Abstract

Rocky shore communities usually show complex patterns of compositional variation in space and time. Yet, this does not rule out the possibility of observing coherent temporal trends in aggregate community variables (e.g., biomass and number of species or individuals within functional groups or whole communities) due to broad-scale, seasonal, or interannual environmental controls that operate independently of local species composition. The goal of this study was to evaluate whether five aggregate community variables (mussel density, mussel biomass, algal biomass, macroinvertebrate density, and species density) show synchronous patterns of short-term, temporal variation (2 years) across eight rocky shore sites located in the Southwestern Atlantic and within two biogeographic regions (Warm Temperate Southwestern Atlantic and Magellanic). The study predictions were (1) that synchrony will increase as the spatial scale of analysis becomes smaller and, (2) that pairs of nearby sites will be more synchronized than pairs of distant ones.

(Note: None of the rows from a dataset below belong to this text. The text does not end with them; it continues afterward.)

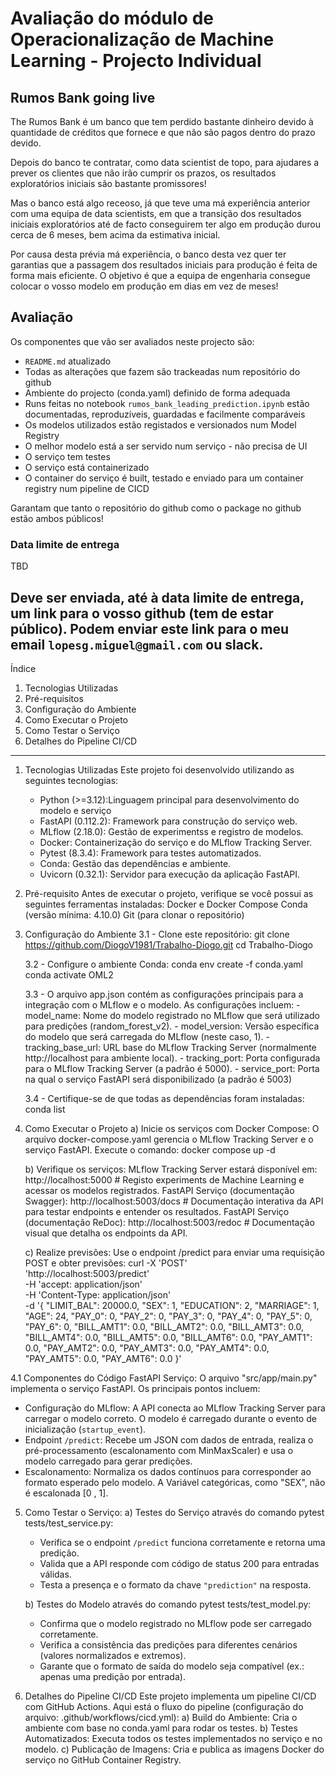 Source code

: # Avaliação do módulo de Operacionalização de Machine Learning - Projecto Individual

## Rumos Bank going live

The Rumos Bank é um banco que tem perdido bastante dinheiro devido à quantidade de créditos que fornece e que não são pagos dentro do prazo devido. 

Depois do banco te contratar, como data scientist de topo, para ajudares a prever os clientes que não irão cumprir os prazos, os resultados exploratórios iniciais são bastante promissores!

Mas o banco está algo receoso, já que teve uma má experiência anterior com uma equipa de data scientists, em que a transição dos resultados iniciais exploratórios até de facto conseguirem ter algo em produção durou cerca de 6 meses, bem acima da estimativa inicial.

Por causa desta prévia má experiência, o banco desta vez quer ter garantias que a passagem dos resultados iniciais para produção é feita de forma mais eficiente. O objetivo é que a equipa de engenharia consegue colocar o vosso modelo em produção em dias em vez de meses!

## Avaliação

Os componentes que vão ser avaliados neste projecto são:

* `README.md` atualizado
* Todas as alterações que fazem são trackeadas num repositório do github
* Ambiente do projecto (conda.yaml) definido de forma adequada
* Runs feitas no notebook `rumos_bank_leading_prediction.ipynb` estão documentadas, reproduzíveis, guardadas e facilmente comparáveis
* Os modelos utilizados estão registados e versionados num Model Registry
* O melhor modelo está a ser servido num serviço - não precisa de UI
* O serviço tem testes
* O serviço está containerizado
* O container do serviço é built, testado e enviado para um container registry num pipeline de CICD

Garantam que tanto o repositório do github como o package no github estão ambos públicos!

### Data limite de entrega

TBD

Deve ser enviada, até à data limite de entrega, um link para o vosso github (tem de estar público). Podem enviar este link para o meu email `lopesg.miguel@gmail.com` ou slack.
------------------------------------------------------------------------------------------------------------------------------------------------------------------------------------------------------------------------------------------------------
Índice
1. Tecnologias Utilizadas
2. Pré-requisitos
3. Configuração do Ambiente
4. Como Executar o Projeto
5. Como Testar o Serviço
6. Detalhes do Pipeline CI/CD

------------------------------------------------------------------------------------------------------------------------------------------------------------------------------------------------------------------------------------------------------
1. Tecnologias Utilizadas
   Este projeto foi desenvolvido utilizando as seguintes tecnologias:
   *  Python (>=3.12):Linguagem principal para desenvolvimento do modelo e serviço 
   *  FastAPI (0.112.2): Framework para construção do serviço web.
   *  MLflow (2.18.0): Gestão de experimentss e registro de modelos.
   *  Docker: Containerização do serviço e do MLflow Tracking Server.
   *  Pytest (8.3.4): Framework para testes automatizados.
   *  Conda: Gestão das dependências e ambiente.
   *  Uvicorn (0.32.1): Servidor para execução da aplicação FastAPI.


2. Pré-requisito
Antes de executar o projeto, verifique se você possui as seguintes ferramentas instaladas:
Docker e Docker Compose
Conda (versão mínima: 4.10.0)
Git (para clonar o repositório)

3. Configuração do Ambiente
    3.1 - Clone este repositório:
          git clone https://github.com/DiogoV1981/Trabalho-Diogo.git
          cd Trabalho-Diogo

   3.2 - Configure o ambiente Conda:
         conda env create -f conda.yaml
         conda activate OML2

   3.3 - O arquivo app.json contém as configurações principais para a integração com o MLflow e o modelo. As configurações incluem:
         - model_name: Nome do modelo registrado no MLflow que será utilizado para predições (random_forest_v2).
         - model_version: Versão específica do modelo que será carregada do MLflow (neste caso, 1).
         - tracking_base_url: URL base do MLflow Tracking Server (normalmente http://localhost para ambiente local).
         - tracking_port: Porta configurada para o MLflow Tracking Server (a padrão é 5000).
         - service_port: Porta na qual o serviço FastAPI será disponibilizado (a padrão é 5003)

   3.4 - Certifique-se de que todas as dependências foram instaladas:
         conda list
   
4. Como Executar o Projeto
   a) Inicie os serviços com Docker Compose:
       O arquivo docker-compose.yaml gerencia o MLflow Tracking Server e o serviço FastAPI. Execute o comando:
       docker compose up -d

   b) Verifique os serviços:
      MLflow Tracking Server estará disponível em: http://localhost:5000 # Registo experiments de Machine Learning e acessar os modelos registrados.
      FastAPI Serviço (documentação Swagger): http://localhost:5003/docs # Documentação interativa da API para testar endpoints e entender os resultados.
      FastAPI Serviço (documentação ReDoc): http://localhost:5003/redoc  # Documentação visual que detalha os endpoints da API.

   c) Realize previsões: Use o endpoint /predict para enviar uma requisição POST e obter previsões:
      curl -X 'POST' \
  'http://localhost:5003/predict' \
  -H 'accept: application/json' \
  -H 'Content-Type: application/json' \
  -d '{
    "LIMIT_BAL": 20000.0,
    "SEX": 1,
    "EDUCATION": 2,
    "MARRIAGE": 1,
    "AGE": 24,
    "PAY_0": 0,
    "PAY_2": 0,
    "PAY_3": 0,
    "PAY_4": 0,
    "PAY_5": 0,
    "PAY_6": 0,
    "BILL_AMT1": 0.0,
    "BILL_AMT2": 0.0,
    "BILL_AMT3": 0.0,
    "BILL_AMT4": 0.0,
    "BILL_AMT5": 0.0,
    "BILL_AMT6": 0.0,
    "PAY_AMT1": 0.0,
    "PAY_AMT2": 0.0,
    "PAY_AMT3": 0.0,
    "PAY_AMT4": 0.0,
    "PAY_AMT5": 0.0,
    "PAY_AMT6": 0.0
  }'

4.1 Componentes do Código
  FastAPI Serviço:
  O arquivo "src/app/main.py" implementa o serviço FastAPI. Os principais pontos incluem:
   - Configuração do MLflow: A API conecta ao MLflow Tracking Server para carregar o modelo correto. O modelo é carregado durante o evento de inicialização (`startup_event`).
   - Endpoint `/predict`: Recebe um JSON com dados de entrada, realiza o pré-processamento (escalonamento com MinMaxScaler) e usa o modelo carregado para gerar predições.
   - Escalonamento: Normaliza os dados contínuos para corresponder ao formato esperado pelo modelo. A Variável categóricas, como "SEX", não é escalonada  [0 , 1]. 

5. Como Testar o Serviço:
   a) Testes do Serviço através do comando pytest tests/test_service.py:
    * Verifica se o endpoint `/predict` funciona corretamente e retorna uma predição.
    * Valida que a API responde com código de status 200 para entradas válidas.
    * Testa a presença e o formato da chave `"prediction"` na resposta.
   
   b) Testes do Modelo através do comando pytest tests/test_model.py:
    * Confirma que o modelo registrado no MLflow pode ser carregado corretamente.
    * Verifica a consistência das predições para diferentes cenários (valores normalizados e extremos).
    * Garante que o formato de saída do modelo seja compatível (ex.: apenas uma predição por entrada).
  
6. Detalhes do Pipeline CI/CD
   Este projeto implementa um pipeline CI/CD com GitHub Actions. Aqui está o fluxo do pipeline (configuração do arquivo: .github/workflows/cicd.yml):
   a)  Build do Ambiente: Cria o ambiente com base no conda.yaml para rodar os testes.
   b)  Testes Automatizados: Executa todos os testes implementados no serviço e no modelo.
   c)  Publicação de Imagens: Cria e publica as imagens Docker do serviço no GitHub Container Registry.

These predictions were weakly, if at all, supported by the data. Synchrony in aggregate community descriptors rarely occurred across the studied rocky shore sites. It can be observed at any spatial scale, and it can even fail to happen among sites located a few hundred meters apart. This suggests that local processes are overarching sources of short-term variability at the regional level, highlights the caution needed in generalizing from spatially limited time series data, and also underscores the potential limitations of climate envelope models to predict how aggregate community variables and related ecosystems functions (e.g., primary and secondary production) will respond to global climate change.